On December 3, the House of Representative passed a $42 billion package to extend approximately 50 temporary tax breaks that expired December 31, 2013. The one-year extension package would extend the tax breaks through the end of the year permitting taxpayers to take advantage of the breaks on their 2014 returns.
The one-year tax extension bill now makes its way back to the Senate for a vote before the end of the year. Senate Democrats and the White House have indicated support for the one-year extensions package although it differs from the two-year package passed by the Senate last spring.
Included in the one-year extension package: the special rule for contributions of capital gain real property for conservation purposes and the new markets tax credit.
Assuming it becomes law, this package will provide that taxpayers who make a contribution of a conservation easement may take a deduction of up to 50% of the taxpayer’s income and may carryover the unused deduction for up to 15 years.
It will also provide that the new markets tax credit program continues through the end of 2014. Since its inception in 2000, the new markets tax credit program has provided $40 billion to be invested in low-income communities.

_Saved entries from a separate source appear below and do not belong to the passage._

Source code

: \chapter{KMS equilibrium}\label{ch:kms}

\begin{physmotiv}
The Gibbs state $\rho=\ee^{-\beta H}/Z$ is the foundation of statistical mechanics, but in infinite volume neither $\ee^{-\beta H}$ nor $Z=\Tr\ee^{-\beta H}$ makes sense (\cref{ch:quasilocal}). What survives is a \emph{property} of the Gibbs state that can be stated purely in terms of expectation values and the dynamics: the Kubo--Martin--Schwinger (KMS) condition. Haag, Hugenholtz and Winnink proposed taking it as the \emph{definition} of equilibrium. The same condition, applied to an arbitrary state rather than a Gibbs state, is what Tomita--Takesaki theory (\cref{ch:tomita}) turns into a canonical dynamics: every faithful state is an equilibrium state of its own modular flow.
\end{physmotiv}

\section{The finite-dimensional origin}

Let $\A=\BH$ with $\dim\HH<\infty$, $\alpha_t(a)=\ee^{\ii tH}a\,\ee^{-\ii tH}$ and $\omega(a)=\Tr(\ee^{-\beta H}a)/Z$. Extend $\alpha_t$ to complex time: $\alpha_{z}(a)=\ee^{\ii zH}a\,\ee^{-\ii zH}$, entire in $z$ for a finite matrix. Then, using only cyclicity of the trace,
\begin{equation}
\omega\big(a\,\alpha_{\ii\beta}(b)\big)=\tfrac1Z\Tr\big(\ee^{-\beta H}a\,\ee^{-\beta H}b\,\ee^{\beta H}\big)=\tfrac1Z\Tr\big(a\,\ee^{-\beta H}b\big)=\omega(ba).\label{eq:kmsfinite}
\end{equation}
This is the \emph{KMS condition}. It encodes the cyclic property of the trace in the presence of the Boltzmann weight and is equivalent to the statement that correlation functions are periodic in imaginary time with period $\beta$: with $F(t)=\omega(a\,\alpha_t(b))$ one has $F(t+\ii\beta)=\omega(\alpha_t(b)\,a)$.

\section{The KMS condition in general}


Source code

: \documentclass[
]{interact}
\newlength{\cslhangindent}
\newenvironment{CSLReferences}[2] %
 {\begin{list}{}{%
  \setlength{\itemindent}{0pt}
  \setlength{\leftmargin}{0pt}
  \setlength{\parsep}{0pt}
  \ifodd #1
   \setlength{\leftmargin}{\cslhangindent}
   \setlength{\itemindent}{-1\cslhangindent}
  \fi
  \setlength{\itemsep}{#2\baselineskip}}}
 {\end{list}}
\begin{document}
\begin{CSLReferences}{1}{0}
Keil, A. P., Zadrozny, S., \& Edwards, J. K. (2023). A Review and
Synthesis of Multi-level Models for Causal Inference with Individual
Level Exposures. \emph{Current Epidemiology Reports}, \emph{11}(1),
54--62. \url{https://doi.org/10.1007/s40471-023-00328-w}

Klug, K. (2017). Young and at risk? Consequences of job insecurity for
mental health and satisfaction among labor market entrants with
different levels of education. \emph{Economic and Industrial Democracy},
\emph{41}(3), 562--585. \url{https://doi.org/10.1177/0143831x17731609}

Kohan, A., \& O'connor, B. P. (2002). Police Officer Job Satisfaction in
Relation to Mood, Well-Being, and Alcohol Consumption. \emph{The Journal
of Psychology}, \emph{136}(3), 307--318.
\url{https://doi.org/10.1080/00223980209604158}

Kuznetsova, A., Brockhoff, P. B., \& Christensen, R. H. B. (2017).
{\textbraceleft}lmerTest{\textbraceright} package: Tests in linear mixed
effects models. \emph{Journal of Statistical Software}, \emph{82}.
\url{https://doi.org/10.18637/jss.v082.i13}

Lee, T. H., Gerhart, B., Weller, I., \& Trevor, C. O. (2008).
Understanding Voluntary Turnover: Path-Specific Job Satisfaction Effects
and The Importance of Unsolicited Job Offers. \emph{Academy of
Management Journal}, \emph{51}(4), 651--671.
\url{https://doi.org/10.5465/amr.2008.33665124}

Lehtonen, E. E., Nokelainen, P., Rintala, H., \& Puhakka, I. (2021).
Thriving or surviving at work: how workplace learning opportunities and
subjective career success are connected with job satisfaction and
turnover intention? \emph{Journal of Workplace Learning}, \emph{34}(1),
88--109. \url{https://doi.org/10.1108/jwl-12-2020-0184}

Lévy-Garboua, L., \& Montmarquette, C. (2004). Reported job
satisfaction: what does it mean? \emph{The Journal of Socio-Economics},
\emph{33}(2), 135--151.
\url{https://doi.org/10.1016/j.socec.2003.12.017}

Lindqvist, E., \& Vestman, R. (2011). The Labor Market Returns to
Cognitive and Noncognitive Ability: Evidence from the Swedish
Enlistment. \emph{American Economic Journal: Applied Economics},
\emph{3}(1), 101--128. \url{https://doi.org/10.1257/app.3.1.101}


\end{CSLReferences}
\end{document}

Unlike the two-year package proposed by House Ways and Means Committee Chairman Dave Camp (R)(MI), the one-year package passed by the House does not provide any guidance for taxpayers and businesses that want to plan for the future as these breaks expire December 31, 2014.
Taxpayers who benefit from the approximately 50 temporary tax breaks will have to wait for complete tax reform or the tax extenders package next year for more guidance from Congress.